(ENTRIES SUPPLIED Opens)
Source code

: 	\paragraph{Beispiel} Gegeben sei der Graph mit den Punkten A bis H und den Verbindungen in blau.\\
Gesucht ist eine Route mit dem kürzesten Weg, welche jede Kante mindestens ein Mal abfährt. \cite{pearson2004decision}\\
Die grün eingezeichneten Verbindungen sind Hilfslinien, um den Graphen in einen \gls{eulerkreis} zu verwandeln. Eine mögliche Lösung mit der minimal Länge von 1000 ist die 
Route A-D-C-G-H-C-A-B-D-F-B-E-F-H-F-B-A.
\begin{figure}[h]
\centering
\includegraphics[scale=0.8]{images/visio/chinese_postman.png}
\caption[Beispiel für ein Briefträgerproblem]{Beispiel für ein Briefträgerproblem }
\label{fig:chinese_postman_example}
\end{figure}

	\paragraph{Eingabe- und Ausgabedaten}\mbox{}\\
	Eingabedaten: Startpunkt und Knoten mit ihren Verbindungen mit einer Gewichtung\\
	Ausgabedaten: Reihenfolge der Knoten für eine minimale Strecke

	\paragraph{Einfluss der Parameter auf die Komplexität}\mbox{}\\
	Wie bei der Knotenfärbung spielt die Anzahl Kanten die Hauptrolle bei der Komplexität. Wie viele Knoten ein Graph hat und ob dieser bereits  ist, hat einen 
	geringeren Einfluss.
(ENTRIES SUPPLIED Closes)
EXERCISE OBJECTIVE: Output all records exactly, with nothing added or dropped.

TASK RESPONSE:
Source code

: 	\paragraph{Beispiel} Gegeben sei der Graph mit den Punkten A bis H und den Verbindungen in blau.\\
Gesucht ist eine Route mit dem kürzesten Weg, welche jede Kante mindestens ein Mal abfährt. \cite{pearson2004decision}\\
Die grün eingezeichneten Verbindungen sind Hilfslinien, um den Graphen in einen \gls{eulerkreis} zu verwandeln. Eine mögliche Lösung mit der minimal Länge von 1000 ist die 
Route A-D-C-G-H-C-A-B-D-F-B-E-F-H-F-B-A.
\begin{figure}[h]
\centering
\includegraphics[scale=0.8]{images/visio/chinese_postman.png}
\caption[Beispiel für ein Briefträgerproblem]{Beispiel für ein Briefträgerproblem }
\label{fig:chinese_postman_example}
\end{figure}

	\paragraph{Eingabe- und Ausgabedaten}\mbox{}\\
	Eingabedaten: Startpunkt und Knoten mit ihren Verbindungen mit einer Gewichtung\\
	Ausgabedaten: Reihenfolge der Knoten für eine minimale Strecke

	\paragraph{Einfluss der Parameter auf die Komplexität}\mbox{}\\
	Wie bei der Knotenfärbung spielt die Anzahl Kanten die Hauptrolle bei der Komplexität. Wie viele Knoten ein Graph hat und ob dieser bereits  ist, hat einen 
	geringeren Einfluss.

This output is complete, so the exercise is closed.